British oncologist (born 1961)

Jonathon Noë Joseph Pines (born 11 October 1961) is head of the Cancer Biology Division at the Institute of Cancer Research in London. He was formerly a senior group leader at the Gurdon Institute at the University of Cambridge.

==Education==
Pines was educated at the University of Cambridge where he was awarded a PhD in 1987 for research on cyclin in sea urchin eggs supervised by Tim Hunt.

==Research and career==
Following his PhD, Pines was a postdoctoral researcher supervised by Anthony R. Hunter at the Salk Institute in La Jolla, California before moving to the Gurdon Institute at the University of Cambridge then the Institute of Cancer Research in 2015.

Pines research investigates cyclin, the cell cycle and mitosis. He pioneered the use of fluorescent tags to analyse the dynamic behaviour and stability of these regulators in living cells.

Pines discoveries have revealed that mitotic regulators are targeted to specific substructures at specific times, and that mitosis is exquisitely coordinated by the destruction of key regulators at different times in cell division. Pines work has provided insights into how chromosome behaviour in mitosis controls both the time and the rate at which essential mitotic regulators are destroyed, and these discoveries have wider implications for how cancers develop.

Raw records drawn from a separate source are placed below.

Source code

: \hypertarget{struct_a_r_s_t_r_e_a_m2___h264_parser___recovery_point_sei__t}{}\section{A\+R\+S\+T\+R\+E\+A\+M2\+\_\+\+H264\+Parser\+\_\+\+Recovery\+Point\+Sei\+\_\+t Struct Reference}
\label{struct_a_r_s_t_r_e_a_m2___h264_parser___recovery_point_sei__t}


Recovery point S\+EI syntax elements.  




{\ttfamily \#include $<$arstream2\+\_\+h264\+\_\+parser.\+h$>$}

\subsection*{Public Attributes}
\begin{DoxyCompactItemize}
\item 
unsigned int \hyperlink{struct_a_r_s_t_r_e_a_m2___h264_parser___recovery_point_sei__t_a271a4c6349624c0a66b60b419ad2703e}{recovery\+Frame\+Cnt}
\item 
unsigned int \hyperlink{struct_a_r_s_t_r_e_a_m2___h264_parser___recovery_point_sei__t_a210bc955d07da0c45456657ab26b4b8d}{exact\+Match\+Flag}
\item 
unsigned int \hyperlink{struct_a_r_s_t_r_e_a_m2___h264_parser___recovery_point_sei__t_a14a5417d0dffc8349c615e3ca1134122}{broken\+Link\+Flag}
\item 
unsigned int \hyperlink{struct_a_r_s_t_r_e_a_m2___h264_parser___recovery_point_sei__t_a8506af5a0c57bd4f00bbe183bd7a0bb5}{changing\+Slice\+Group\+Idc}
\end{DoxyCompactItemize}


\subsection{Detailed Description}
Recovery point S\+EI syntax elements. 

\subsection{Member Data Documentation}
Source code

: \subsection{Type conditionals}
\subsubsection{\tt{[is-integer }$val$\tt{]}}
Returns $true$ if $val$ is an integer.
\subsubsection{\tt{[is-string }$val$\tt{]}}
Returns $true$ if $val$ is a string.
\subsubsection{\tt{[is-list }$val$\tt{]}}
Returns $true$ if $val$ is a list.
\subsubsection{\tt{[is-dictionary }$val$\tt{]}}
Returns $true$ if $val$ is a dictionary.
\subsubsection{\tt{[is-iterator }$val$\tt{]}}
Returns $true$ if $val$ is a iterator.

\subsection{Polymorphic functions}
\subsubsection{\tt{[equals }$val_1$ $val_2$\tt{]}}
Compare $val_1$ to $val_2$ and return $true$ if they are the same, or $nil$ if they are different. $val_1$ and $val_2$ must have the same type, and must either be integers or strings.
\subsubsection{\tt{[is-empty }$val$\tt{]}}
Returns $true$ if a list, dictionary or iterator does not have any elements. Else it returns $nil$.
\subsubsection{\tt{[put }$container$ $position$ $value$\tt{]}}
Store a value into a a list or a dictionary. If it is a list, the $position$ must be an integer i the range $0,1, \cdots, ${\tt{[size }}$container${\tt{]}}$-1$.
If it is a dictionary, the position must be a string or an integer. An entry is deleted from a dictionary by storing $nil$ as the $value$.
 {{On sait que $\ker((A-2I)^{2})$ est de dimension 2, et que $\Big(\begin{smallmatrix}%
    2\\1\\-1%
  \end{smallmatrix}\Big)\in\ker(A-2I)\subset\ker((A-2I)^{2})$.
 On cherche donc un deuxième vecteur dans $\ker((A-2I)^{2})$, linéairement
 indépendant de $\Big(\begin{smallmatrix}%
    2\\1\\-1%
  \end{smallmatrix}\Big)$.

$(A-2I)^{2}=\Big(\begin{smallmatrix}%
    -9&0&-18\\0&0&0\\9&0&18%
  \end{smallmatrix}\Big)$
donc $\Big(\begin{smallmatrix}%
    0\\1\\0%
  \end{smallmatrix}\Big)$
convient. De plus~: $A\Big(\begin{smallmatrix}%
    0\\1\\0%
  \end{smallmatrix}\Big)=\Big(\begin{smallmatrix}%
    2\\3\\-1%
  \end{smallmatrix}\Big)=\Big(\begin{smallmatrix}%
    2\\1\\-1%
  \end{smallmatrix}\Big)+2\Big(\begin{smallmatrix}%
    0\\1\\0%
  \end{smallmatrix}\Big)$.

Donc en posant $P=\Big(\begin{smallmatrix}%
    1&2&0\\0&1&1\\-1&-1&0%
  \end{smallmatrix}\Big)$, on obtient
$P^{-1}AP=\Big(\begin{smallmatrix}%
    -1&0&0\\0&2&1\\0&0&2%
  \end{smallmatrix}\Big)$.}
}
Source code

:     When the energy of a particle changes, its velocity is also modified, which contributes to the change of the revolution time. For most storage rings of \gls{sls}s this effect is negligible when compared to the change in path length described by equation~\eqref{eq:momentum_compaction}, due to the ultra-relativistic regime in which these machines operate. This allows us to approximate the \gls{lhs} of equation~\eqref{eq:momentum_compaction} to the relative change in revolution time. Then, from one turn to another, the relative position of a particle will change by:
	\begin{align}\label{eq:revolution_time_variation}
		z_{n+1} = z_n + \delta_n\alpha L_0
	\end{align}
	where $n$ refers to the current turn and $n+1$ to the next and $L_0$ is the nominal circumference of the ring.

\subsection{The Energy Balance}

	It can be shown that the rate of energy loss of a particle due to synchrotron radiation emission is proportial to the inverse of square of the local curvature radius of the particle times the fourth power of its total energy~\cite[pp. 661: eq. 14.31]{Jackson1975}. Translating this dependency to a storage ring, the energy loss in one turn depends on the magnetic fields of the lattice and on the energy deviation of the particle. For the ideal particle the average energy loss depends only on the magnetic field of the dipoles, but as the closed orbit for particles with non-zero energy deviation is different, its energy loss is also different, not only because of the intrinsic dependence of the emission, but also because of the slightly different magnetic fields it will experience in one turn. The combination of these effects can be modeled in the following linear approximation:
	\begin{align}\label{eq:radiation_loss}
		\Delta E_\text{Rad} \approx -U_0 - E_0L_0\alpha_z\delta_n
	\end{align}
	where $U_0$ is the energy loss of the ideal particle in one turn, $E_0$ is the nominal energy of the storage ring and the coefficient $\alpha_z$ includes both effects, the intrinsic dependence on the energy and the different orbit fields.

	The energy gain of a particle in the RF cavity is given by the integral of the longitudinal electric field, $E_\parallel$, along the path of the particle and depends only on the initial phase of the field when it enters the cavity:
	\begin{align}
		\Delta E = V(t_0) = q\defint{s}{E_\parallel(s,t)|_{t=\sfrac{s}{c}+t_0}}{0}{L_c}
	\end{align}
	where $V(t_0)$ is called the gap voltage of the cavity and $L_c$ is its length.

Since 2020, Pines has been Editor-in-Chief of the Royal Society journal Open Biology.

===Awards and honours===
Pines was elected a member of the European Molecular Biology Organisation (EMBO) in 2001 and a Fellow of the Academy of Medical Sciences (FMedSci) in 2005. His citation on election reads:

He has made key discoveries in the cell cycle field, many of which have opened up new avenues of research. He cloned the original 'cyclin' as a PhD student with Tim Hunt and demonstrated that it had mitosis-promoting activity. This discovery was essential to the subsequent cloning of Xenopus cyclins and kept the Hunt lab at the forefront of cyclin research. Subsequently he cloned and characterised the first human cyclins with Tony Hunter. This was crucial to recognising that cyclins are conserved critical regulators of cell division. He provided the first evidence that there is a family of cyclin-dependent kinases by identifying the second Cdk, Cdk2, and identified the first link between cyclins and oncoproteins by showing that cyclin A bound to adenovirus E1A, thus linking cyclins to the E2F/Retinoblastoma pathway. These discoveries sparked intensive efforts by many laboratories. In leading his own group he has shown the importance of analysing both the spatial and temporal control of the cell cycle, pioneering fluorescence time-lapse microscopy to study the cell cycle. After discovering that mitotic cyclins localise to different sub-cellular compartments he showed how they dynamically specify their localisation. Recently, he discovered that the mitotic kinase, cyclin B1-Cdk1 is activated on centrosomes, and thereby prompted considerable interest in the role of the centrosome in initiating mitosis. He has developed a novel live-cell assay for proteolysis and uncovered new mechanisms by which cells control mitosis. His analyses have shown how ubiquitin-mediated proteolysis coordinates chromosome congression with cytokinesis and mitotic exit by degrading specific proteins at specific times.

Pines was elected a Fellow of the Royal Society (FRS) in 2016.